WHAT YOU ARE ASKED TO DO:
When a line in the entries below contains the word "Help", copy that line.

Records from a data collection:
▶

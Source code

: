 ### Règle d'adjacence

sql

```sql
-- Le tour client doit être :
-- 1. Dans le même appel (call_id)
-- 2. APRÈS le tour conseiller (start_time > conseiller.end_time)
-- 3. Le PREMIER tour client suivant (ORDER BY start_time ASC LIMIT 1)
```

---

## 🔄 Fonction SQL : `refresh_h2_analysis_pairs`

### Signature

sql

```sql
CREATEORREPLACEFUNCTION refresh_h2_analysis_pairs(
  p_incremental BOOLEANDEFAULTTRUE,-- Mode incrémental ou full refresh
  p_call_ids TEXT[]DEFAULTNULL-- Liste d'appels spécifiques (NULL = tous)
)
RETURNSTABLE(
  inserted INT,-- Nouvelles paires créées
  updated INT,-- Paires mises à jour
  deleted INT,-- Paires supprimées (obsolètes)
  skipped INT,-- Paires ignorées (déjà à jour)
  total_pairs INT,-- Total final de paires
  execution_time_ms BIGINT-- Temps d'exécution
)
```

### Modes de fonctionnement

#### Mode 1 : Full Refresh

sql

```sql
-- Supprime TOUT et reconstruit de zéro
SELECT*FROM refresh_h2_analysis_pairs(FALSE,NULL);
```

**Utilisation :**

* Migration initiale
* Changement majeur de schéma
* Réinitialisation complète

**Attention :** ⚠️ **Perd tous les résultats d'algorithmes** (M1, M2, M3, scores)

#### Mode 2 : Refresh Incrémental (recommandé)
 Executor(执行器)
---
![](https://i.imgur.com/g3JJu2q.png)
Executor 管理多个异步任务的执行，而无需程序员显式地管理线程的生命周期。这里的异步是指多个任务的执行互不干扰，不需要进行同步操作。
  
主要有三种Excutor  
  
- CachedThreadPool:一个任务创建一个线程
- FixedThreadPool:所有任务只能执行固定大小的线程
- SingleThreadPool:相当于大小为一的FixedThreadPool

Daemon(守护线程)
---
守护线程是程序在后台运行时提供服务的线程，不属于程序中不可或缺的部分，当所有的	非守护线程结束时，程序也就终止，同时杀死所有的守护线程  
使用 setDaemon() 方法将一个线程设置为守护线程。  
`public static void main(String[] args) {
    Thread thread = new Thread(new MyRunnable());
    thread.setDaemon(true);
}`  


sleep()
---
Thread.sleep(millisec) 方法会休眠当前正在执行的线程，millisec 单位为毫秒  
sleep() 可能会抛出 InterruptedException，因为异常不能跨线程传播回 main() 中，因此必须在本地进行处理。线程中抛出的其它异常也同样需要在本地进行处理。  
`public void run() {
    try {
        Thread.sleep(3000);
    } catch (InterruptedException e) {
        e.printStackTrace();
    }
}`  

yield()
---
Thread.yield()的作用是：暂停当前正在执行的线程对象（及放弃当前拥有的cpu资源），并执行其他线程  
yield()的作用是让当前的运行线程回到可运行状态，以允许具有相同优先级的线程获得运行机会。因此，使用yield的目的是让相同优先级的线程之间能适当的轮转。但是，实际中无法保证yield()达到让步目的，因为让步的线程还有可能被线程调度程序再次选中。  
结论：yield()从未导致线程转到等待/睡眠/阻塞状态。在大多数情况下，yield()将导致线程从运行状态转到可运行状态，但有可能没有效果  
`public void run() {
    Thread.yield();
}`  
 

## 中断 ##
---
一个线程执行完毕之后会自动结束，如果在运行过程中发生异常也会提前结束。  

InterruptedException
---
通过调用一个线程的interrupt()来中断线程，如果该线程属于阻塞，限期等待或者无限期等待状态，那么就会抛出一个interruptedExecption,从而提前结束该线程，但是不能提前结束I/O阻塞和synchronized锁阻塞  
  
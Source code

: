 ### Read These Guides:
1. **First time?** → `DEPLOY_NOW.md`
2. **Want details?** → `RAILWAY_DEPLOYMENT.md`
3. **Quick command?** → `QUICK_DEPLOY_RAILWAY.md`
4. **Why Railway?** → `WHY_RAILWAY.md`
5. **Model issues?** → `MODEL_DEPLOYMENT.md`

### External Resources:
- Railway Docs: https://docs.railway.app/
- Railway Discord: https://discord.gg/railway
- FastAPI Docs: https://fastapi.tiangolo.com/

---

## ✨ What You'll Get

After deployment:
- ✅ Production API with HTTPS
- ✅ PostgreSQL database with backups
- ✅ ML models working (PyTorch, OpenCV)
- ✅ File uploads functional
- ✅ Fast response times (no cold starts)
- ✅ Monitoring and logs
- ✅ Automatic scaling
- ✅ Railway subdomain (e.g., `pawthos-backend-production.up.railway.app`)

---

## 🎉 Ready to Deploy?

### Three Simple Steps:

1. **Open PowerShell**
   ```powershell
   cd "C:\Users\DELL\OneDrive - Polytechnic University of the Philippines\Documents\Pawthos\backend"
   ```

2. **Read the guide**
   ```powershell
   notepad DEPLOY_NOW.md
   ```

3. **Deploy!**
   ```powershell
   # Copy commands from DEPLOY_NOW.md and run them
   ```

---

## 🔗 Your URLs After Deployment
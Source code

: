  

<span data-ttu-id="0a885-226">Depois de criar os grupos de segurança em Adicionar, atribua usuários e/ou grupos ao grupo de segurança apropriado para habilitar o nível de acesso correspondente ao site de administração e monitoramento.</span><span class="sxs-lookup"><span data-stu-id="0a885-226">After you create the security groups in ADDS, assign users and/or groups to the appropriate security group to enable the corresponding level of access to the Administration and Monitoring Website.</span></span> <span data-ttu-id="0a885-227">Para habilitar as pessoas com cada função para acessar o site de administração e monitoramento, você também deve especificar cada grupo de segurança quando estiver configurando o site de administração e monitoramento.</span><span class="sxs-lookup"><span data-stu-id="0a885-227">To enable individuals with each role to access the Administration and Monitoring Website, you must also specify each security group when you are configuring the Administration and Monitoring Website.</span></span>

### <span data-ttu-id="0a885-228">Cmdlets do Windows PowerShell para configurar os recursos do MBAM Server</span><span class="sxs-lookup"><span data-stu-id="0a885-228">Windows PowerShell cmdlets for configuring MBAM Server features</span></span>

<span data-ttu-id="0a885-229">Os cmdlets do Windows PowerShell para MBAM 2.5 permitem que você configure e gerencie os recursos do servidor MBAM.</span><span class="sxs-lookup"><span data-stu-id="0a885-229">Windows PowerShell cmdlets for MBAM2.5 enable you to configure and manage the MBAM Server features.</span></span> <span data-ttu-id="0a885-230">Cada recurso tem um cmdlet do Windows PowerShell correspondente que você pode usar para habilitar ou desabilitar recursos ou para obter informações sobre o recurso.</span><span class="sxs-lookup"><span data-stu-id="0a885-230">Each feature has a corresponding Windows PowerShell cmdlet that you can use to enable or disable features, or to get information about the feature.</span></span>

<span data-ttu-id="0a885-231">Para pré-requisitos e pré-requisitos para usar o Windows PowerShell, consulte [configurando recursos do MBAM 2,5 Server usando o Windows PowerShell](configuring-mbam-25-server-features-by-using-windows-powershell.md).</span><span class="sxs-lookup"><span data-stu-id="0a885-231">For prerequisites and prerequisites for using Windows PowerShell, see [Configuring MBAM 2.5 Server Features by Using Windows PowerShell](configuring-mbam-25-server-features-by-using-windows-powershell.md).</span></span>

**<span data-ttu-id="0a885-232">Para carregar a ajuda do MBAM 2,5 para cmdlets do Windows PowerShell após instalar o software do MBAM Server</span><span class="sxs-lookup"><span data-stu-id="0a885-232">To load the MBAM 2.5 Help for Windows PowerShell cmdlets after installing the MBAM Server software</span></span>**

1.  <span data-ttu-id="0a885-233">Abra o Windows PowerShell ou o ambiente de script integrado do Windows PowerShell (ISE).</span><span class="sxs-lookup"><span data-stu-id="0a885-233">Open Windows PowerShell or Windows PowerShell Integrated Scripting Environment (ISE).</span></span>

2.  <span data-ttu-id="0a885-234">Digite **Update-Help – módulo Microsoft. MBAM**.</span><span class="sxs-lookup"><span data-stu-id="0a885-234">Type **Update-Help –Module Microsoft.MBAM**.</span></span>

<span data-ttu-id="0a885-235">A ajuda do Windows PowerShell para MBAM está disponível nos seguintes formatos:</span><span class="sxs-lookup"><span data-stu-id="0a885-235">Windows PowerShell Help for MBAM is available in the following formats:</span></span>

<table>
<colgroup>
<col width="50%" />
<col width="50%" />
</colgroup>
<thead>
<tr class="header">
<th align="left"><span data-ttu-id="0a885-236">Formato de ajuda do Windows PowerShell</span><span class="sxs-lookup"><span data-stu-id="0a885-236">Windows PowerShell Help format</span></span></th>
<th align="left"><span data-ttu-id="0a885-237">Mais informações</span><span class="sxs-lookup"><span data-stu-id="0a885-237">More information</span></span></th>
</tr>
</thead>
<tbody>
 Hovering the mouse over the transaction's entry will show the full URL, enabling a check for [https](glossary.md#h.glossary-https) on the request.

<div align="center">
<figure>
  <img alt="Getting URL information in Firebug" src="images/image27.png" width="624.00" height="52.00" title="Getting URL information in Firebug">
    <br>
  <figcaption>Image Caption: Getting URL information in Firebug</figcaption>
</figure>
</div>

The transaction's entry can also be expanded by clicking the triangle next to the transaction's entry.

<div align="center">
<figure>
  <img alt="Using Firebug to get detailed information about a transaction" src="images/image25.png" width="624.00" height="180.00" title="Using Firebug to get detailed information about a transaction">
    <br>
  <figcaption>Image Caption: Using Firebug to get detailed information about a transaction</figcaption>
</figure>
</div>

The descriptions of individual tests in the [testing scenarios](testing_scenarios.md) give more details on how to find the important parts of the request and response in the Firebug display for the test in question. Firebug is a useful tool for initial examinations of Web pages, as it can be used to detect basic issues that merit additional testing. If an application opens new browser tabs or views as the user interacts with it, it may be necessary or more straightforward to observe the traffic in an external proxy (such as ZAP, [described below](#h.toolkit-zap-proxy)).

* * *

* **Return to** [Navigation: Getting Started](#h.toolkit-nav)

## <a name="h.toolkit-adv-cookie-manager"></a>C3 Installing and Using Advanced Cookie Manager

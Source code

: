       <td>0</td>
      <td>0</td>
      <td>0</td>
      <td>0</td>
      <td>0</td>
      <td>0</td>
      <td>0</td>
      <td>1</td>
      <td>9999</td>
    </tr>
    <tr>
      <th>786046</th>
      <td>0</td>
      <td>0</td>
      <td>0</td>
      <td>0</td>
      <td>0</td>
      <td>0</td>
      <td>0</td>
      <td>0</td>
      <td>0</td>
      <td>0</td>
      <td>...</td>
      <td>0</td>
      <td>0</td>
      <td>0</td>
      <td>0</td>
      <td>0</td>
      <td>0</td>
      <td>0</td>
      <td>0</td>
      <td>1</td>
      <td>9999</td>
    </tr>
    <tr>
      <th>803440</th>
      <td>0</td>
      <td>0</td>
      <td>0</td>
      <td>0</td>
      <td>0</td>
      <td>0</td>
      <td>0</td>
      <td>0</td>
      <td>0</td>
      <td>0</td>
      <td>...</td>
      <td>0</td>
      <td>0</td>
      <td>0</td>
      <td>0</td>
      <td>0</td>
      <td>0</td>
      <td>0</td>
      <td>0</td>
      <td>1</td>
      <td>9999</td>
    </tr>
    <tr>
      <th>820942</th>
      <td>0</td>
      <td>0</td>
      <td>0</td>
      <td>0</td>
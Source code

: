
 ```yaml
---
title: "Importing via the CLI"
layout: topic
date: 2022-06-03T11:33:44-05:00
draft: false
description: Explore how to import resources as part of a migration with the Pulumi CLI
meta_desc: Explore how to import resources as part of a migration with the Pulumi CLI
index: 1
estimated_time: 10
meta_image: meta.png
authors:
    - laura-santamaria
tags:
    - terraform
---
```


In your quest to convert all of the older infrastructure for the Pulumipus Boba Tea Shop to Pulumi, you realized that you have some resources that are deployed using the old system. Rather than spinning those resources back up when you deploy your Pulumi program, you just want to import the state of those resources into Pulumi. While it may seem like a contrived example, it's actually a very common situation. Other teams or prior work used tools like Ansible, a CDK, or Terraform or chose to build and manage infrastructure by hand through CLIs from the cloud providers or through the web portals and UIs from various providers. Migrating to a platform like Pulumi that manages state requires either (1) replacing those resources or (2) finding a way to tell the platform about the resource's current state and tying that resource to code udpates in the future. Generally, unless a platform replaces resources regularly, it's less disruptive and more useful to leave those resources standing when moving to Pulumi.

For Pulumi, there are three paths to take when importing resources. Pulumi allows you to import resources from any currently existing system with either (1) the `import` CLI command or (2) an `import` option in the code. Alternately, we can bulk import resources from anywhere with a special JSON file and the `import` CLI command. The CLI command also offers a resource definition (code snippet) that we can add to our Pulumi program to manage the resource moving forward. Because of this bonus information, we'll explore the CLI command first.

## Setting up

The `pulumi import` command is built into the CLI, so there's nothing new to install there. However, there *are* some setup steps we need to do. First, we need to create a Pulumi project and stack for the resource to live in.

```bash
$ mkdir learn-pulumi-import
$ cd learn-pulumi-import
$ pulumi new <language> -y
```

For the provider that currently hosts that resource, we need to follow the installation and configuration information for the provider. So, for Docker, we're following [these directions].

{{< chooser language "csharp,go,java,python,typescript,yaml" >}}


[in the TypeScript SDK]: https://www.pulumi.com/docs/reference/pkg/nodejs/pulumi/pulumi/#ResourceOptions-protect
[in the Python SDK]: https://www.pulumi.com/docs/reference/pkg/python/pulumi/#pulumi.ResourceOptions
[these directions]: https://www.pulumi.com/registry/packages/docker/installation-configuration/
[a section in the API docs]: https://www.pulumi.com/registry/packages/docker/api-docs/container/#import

◀

WRITTEN ANSWER:
**<span data-ttu-id="0a885-232">Para carregar a ajuda do MBAM 2,5 para cmdlets do Windows PowerShell após instalar o software do MBAM Server</span><span class="sxs-lookup"><span data-stu-id="0a885-232">To load the MBAM 2.5 Help for Windows PowerShell cmdlets after installing the MBAM Server software</span></span>**
2.  <span data-ttu-id="0a885-234">Digite **Update-Help – módulo Microsoft. MBAM**.</span><span class="sxs-lookup"><span data-stu-id="0a885-234">Type **Update-Help –Module Microsoft.MBAM**.</span></span>
<span data-ttu-id="0a885-235">A ajuda do Windows PowerShell para MBAM está disponível nos seguintes formatos:</span><span class="sxs-lookup"><span data-stu-id="0a885-235">Windows PowerShell Help for MBAM is available in the following formats:</span></span>
<th align="left"><span data-ttu-id="0a885-236">Formato de ajuda do Windows PowerShell</span><span class="sxs-lookup"><span data-stu-id="0a885-236">Windows PowerShell Help format</span></span></th>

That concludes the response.